▶ WHAT YOU SHOULD DO
Every line below that has "测试API延迟" in it should be copied.

++++++++++++++++++++

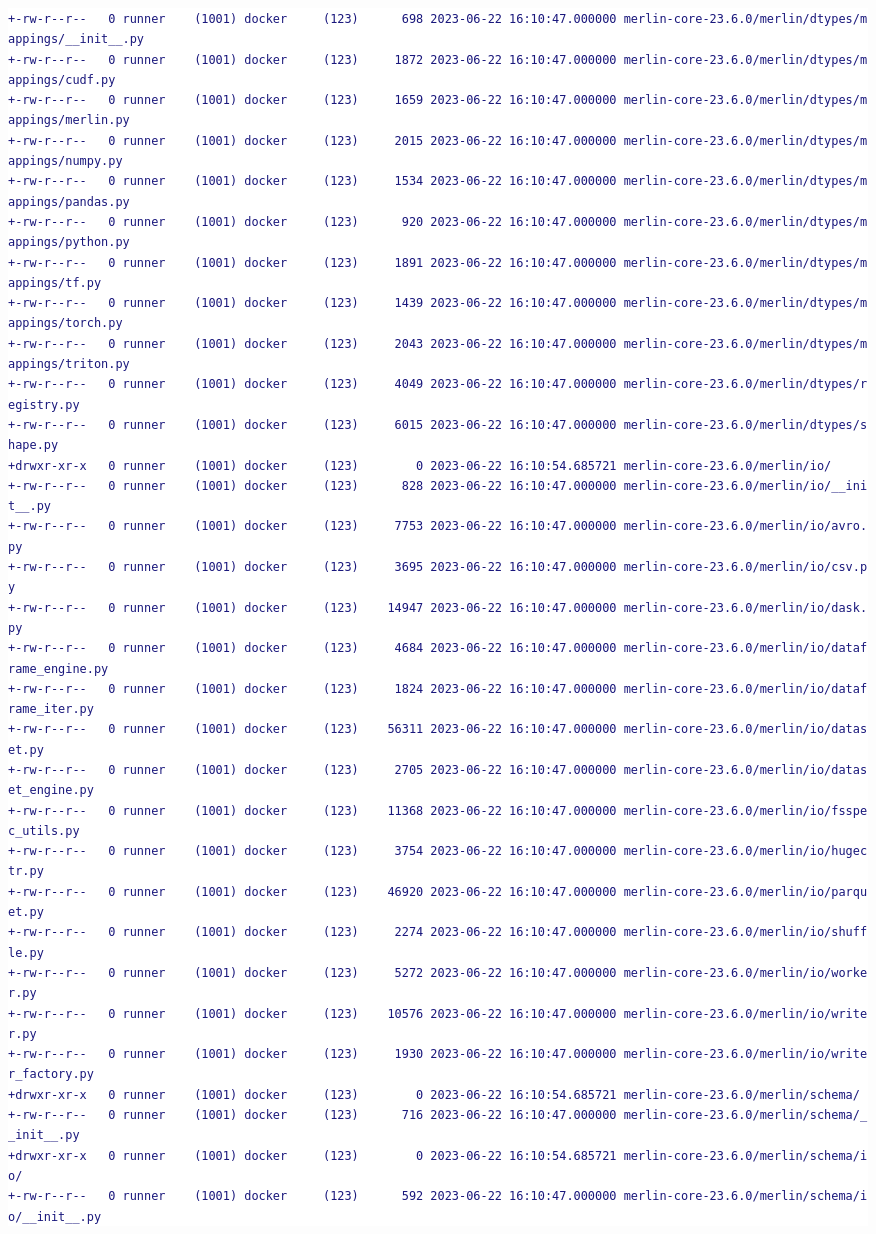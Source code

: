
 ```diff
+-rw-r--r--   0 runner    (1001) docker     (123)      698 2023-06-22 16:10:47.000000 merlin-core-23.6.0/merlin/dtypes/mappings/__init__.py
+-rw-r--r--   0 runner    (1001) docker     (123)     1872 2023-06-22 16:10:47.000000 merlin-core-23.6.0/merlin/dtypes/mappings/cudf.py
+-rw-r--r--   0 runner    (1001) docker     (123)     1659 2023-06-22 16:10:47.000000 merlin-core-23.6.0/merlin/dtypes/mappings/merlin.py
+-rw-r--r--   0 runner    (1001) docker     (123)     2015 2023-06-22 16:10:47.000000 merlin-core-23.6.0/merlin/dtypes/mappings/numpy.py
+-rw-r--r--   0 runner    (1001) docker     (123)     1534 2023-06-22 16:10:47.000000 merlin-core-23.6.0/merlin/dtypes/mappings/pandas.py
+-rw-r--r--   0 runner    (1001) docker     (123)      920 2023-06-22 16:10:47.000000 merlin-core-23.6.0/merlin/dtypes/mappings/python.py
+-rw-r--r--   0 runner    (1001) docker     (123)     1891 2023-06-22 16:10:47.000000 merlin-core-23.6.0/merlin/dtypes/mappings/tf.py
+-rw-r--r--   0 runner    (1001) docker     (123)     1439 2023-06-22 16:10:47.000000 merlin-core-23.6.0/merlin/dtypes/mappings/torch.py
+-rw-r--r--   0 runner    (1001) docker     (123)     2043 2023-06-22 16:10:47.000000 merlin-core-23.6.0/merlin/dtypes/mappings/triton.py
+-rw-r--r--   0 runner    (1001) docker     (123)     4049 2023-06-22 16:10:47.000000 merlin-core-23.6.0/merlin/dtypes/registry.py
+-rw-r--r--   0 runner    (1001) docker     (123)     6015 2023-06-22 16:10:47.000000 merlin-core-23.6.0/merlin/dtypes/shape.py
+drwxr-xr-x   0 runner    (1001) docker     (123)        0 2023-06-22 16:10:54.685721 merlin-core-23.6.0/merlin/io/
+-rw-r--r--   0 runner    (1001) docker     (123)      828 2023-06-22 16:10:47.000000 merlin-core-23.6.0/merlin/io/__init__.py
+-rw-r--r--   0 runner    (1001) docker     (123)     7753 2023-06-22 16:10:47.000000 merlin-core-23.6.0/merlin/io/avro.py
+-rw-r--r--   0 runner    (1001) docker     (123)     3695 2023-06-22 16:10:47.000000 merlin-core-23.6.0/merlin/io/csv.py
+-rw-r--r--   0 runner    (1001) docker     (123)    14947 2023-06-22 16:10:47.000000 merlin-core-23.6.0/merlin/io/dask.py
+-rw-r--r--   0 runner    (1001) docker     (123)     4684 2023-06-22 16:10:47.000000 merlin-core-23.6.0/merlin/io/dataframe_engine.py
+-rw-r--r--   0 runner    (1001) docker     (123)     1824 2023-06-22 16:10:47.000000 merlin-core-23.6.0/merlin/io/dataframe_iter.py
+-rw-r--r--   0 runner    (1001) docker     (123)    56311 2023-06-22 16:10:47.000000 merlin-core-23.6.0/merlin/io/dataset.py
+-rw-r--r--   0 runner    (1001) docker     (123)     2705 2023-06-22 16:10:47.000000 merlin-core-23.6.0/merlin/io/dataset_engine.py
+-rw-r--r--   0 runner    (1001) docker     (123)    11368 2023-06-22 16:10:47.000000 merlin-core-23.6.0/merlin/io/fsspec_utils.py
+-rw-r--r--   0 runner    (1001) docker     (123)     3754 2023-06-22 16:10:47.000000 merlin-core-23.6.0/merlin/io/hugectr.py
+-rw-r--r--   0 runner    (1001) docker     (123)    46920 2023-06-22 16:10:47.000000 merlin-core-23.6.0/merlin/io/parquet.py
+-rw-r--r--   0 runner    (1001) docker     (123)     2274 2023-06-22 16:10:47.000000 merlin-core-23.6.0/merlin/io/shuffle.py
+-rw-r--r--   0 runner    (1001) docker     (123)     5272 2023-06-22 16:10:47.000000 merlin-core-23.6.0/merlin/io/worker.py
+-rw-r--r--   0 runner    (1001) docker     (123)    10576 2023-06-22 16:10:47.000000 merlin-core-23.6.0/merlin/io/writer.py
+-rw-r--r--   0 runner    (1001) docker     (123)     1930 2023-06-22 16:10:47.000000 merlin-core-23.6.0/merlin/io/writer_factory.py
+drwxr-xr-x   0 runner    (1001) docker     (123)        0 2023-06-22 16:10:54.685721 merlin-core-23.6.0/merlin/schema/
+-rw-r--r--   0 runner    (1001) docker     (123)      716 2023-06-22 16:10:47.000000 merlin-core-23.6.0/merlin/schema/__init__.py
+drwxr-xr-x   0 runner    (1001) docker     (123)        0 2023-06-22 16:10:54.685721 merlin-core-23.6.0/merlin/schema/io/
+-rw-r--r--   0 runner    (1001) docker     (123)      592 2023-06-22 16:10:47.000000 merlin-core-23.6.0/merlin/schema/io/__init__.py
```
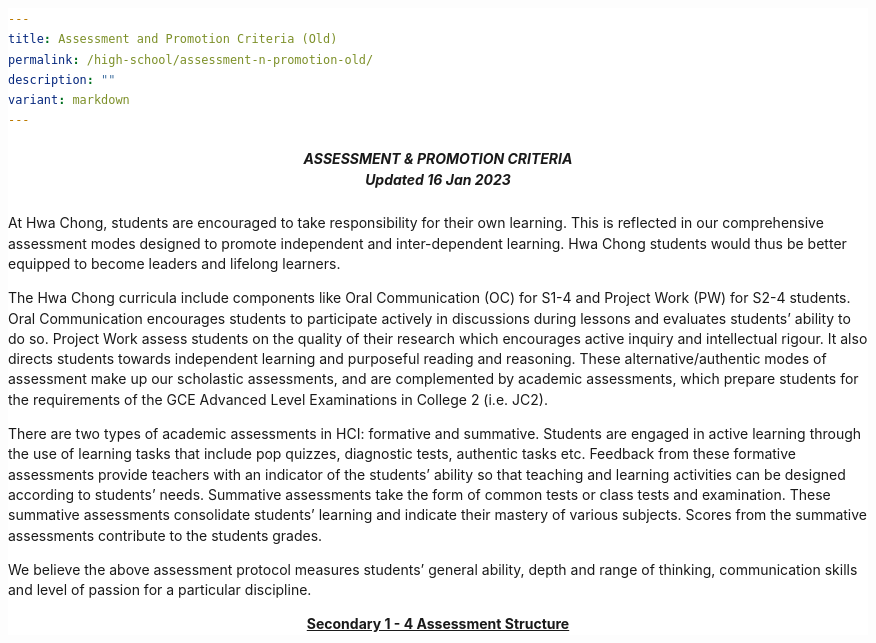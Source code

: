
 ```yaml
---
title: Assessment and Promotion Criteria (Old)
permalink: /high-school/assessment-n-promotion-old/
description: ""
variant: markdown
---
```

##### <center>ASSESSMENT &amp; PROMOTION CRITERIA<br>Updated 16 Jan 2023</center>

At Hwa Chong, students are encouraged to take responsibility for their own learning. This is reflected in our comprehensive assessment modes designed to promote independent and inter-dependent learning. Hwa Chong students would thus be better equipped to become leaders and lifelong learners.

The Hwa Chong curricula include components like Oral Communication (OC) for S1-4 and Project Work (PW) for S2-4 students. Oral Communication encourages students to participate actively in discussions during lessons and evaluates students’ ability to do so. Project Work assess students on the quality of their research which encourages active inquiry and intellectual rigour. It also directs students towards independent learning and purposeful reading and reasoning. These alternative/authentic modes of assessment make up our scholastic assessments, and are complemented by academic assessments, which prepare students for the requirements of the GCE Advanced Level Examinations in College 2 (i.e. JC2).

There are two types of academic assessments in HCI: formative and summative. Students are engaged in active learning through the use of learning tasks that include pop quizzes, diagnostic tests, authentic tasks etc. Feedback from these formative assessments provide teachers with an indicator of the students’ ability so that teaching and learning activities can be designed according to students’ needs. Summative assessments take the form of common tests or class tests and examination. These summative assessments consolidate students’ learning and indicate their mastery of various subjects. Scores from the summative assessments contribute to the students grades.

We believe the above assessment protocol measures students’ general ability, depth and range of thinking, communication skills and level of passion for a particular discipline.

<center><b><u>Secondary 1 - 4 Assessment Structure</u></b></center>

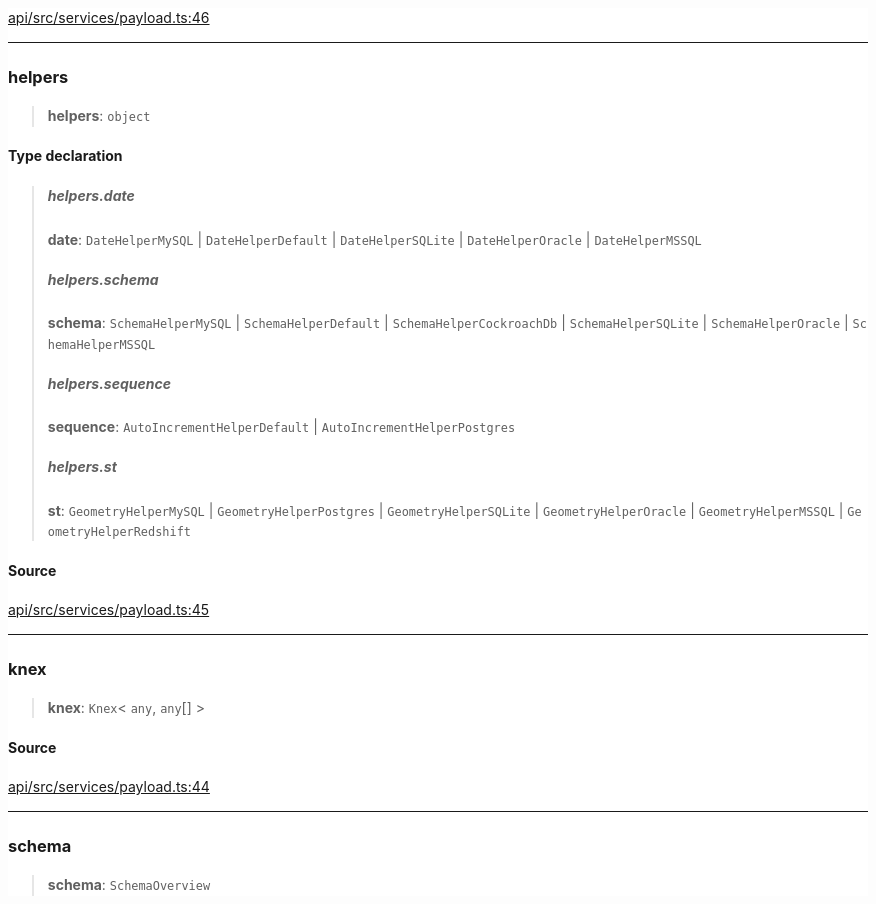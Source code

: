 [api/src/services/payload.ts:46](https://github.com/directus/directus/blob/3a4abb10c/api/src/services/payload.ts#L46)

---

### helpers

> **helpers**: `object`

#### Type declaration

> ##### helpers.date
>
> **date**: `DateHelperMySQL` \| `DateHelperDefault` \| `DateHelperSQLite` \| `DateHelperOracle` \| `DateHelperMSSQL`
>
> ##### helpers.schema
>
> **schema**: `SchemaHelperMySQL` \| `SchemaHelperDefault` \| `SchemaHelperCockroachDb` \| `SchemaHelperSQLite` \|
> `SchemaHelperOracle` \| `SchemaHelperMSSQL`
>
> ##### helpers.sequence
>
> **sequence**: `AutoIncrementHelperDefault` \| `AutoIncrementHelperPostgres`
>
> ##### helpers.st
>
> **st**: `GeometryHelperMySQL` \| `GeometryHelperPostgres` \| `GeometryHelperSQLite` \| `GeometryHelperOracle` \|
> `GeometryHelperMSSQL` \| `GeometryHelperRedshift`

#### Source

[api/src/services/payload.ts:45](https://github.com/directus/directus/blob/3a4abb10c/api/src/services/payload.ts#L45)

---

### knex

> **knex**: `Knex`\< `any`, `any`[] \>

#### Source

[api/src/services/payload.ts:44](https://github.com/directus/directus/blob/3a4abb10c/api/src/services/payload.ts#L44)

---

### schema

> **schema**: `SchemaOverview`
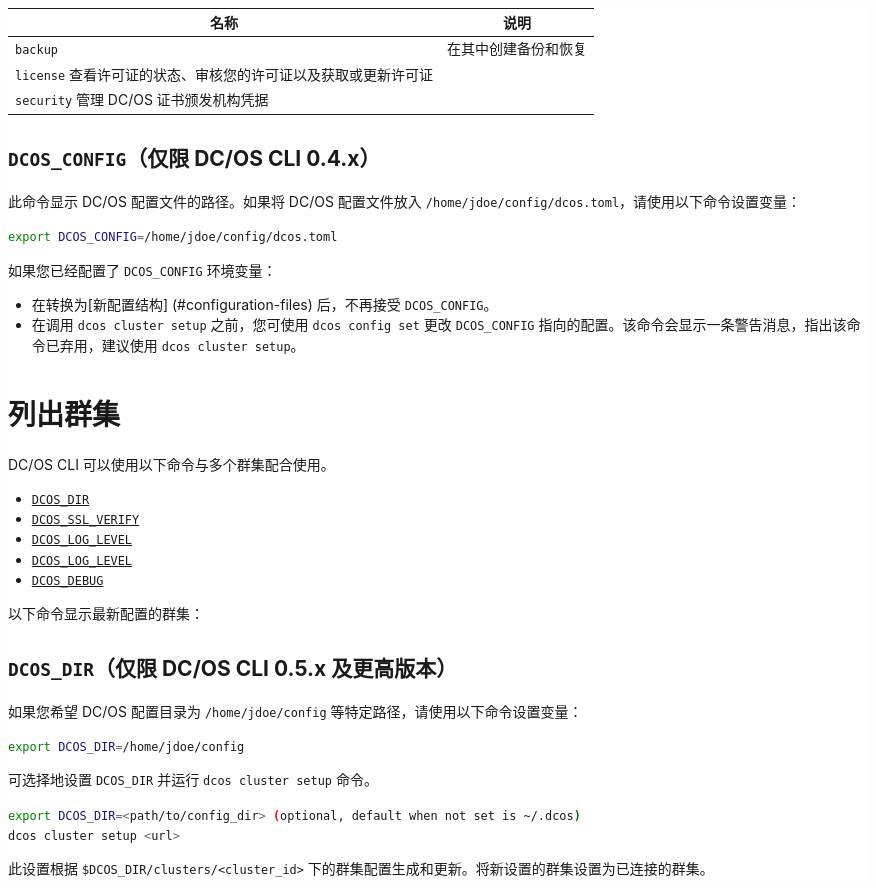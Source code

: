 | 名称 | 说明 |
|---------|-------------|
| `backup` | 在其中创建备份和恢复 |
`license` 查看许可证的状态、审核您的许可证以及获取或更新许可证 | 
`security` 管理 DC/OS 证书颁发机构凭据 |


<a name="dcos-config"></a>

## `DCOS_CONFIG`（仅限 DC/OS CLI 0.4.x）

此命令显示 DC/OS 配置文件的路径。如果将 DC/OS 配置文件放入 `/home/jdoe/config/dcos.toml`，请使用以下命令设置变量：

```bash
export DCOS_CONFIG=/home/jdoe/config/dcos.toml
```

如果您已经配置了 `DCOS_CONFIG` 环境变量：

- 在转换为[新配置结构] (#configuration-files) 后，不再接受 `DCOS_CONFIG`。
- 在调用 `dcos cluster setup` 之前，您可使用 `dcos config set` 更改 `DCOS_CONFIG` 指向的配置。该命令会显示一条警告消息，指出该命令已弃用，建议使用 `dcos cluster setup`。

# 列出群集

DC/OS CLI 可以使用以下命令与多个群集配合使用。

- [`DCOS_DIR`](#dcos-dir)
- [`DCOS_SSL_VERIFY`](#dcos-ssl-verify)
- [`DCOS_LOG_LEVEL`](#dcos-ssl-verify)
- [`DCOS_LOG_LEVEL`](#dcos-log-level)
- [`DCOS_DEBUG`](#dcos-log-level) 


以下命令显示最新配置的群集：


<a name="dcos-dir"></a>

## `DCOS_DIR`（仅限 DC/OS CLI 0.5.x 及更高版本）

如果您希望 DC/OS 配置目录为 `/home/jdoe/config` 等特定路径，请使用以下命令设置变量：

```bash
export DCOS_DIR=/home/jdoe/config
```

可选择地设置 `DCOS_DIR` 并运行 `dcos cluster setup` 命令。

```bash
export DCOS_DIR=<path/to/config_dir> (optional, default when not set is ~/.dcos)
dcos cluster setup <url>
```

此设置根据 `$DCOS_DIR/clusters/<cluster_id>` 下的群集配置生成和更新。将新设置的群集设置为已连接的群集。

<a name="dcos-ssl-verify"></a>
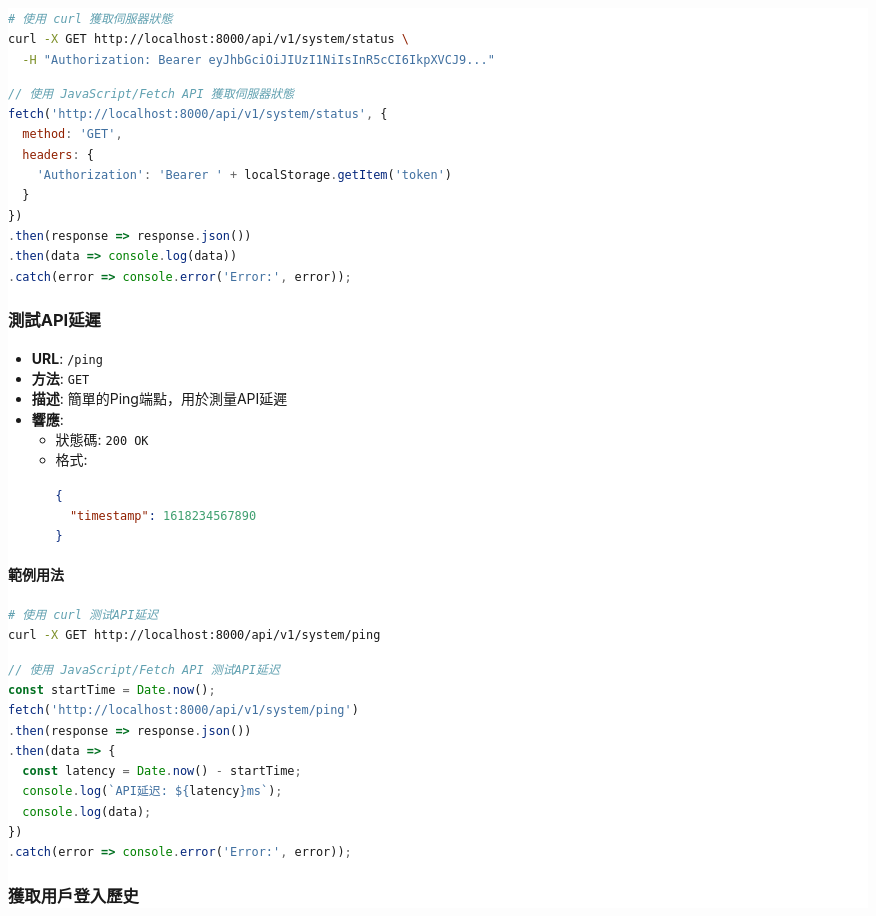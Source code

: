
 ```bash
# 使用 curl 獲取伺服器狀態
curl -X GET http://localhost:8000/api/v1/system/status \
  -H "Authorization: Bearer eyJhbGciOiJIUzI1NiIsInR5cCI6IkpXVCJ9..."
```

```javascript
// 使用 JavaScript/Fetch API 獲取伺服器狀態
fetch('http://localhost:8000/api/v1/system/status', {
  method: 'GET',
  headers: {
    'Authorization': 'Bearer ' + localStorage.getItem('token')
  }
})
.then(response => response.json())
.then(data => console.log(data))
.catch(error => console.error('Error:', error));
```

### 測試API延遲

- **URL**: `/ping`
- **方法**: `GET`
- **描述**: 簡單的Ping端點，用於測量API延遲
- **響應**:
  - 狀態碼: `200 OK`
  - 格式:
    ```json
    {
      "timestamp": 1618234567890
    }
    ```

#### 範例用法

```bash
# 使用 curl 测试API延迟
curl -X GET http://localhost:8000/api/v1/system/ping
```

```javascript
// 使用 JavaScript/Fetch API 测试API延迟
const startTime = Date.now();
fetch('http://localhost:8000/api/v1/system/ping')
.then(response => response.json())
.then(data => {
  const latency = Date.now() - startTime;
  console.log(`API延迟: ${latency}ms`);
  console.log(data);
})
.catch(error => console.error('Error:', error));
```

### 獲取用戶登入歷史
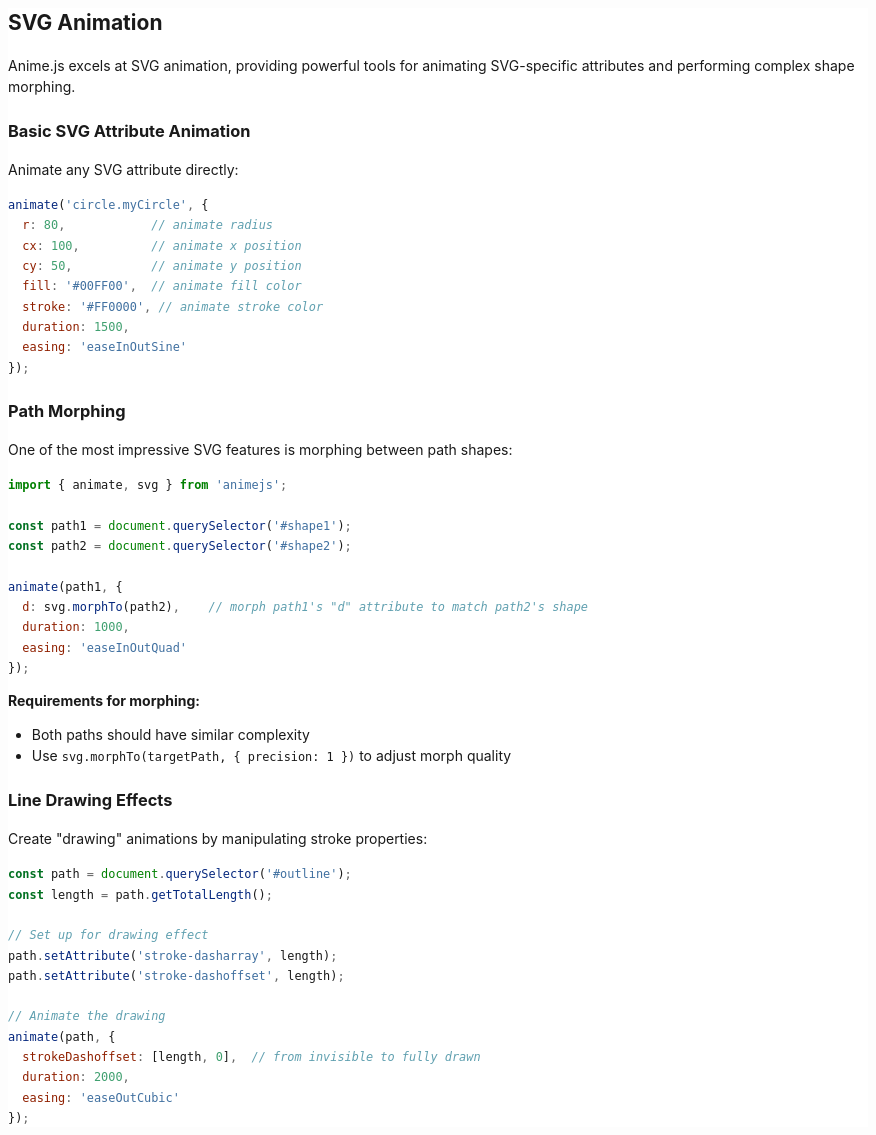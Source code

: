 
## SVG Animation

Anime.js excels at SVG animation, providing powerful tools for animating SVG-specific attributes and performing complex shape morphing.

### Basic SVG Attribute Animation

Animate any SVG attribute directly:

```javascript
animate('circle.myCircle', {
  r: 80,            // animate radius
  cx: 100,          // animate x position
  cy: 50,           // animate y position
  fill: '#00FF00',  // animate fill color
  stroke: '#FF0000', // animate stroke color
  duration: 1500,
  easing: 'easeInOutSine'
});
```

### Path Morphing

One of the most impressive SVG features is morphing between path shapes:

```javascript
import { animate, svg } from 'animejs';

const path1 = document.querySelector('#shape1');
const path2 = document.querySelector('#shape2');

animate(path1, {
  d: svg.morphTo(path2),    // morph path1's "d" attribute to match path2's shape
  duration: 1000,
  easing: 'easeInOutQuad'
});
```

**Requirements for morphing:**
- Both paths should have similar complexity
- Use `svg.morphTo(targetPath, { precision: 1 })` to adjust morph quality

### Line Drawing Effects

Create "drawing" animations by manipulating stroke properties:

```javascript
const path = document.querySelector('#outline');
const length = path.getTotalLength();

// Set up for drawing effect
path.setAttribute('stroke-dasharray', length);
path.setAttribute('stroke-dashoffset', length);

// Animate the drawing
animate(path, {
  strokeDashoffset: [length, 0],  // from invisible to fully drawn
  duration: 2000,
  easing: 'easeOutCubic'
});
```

++++++++++++++++++++

▶ RESPONSE AREA
# 使用 curl 测试API延迟
// 使用 JavaScript/Fetch API 测试API延迟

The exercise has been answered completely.